Wahrnehmungsdefizit der Konsumenten

In der Schweiz können Kunden seit Februar 2012 beim Berner Warenhaus Loeb online einkaufen sowie Personal-Shopping-Termine und Gratis-Heimlieferung buchen. Zurzeit bietet Loeb 8000 Artikel. Manor bietet etwa 20 000 Produkte und verzeichnet ­monatlich bis zu 1 Million Besucher. ­Globus bietet lediglich einen Teil seines Feinkostsortiments übers Netz an. Auf dem digitalen Radar der Konsumenten haben die Warenhäuser noch grosses Potenzial, sagt Retail-Berater Hotz. In seiner Umfrage nach den bekanntesten Einkaufsläden, die beide Kanäle bedienen, zählt Manor weit nach Migros und Coop als einziges Warenhaus zu den Top Ten.

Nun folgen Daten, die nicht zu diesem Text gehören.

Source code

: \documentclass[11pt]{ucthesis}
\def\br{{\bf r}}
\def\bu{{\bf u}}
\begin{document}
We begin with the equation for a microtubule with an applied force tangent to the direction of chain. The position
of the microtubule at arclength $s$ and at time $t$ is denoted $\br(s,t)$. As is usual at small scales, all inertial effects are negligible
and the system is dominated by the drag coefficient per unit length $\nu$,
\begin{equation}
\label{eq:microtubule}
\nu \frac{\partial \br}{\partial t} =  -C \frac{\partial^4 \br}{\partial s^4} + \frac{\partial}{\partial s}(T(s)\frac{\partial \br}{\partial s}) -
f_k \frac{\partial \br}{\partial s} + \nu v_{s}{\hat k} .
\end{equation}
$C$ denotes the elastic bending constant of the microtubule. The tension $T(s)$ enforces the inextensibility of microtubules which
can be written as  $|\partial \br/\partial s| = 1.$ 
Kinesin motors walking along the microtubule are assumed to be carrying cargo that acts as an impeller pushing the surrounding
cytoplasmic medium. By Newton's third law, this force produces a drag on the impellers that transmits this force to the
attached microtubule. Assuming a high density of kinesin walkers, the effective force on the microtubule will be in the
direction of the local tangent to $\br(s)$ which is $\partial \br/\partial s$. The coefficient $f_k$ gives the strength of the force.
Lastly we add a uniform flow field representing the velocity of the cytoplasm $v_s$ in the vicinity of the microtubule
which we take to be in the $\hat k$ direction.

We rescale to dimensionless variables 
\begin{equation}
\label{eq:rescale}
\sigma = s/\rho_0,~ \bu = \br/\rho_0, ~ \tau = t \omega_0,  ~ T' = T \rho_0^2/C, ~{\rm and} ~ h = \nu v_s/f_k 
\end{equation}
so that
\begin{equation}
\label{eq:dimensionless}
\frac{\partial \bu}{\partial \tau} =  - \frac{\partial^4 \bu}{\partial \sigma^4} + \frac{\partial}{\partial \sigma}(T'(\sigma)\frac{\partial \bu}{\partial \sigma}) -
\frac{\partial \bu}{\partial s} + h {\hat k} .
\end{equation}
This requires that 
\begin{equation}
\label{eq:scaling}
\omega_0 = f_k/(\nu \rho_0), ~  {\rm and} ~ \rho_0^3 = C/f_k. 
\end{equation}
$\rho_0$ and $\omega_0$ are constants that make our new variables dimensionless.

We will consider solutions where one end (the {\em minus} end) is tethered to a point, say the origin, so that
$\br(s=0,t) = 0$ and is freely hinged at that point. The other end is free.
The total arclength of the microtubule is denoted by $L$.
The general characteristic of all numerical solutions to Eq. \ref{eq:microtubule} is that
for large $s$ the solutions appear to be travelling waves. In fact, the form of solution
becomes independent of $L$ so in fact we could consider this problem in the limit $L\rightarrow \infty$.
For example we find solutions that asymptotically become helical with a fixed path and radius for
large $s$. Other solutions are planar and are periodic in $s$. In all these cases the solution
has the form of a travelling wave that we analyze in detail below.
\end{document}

Die Wahrnehmungsdefizite bei den Konsumenten gilt es zu verbessern, sagt Hotz. Das schaffen Warenhäuser wie Jelmoli, indem sie mit der Verschmelzung zwischen off- und online mithalten und den modernen Konsumenten damit für sich gewinnen können. In der Herrenabteilung bei Jelmoli werden dann vielleicht schon bald Kunden online ihre Shopping-Beratung buchen, sich mit ihrem Berater in den Retro-Fauteuils vor dem Wohn­zimmerregal die neue Hemdenkollektion anschauen und anschliessend die gewünschten Hemden übers Tablet bestellen und nach Hause liefern lassen.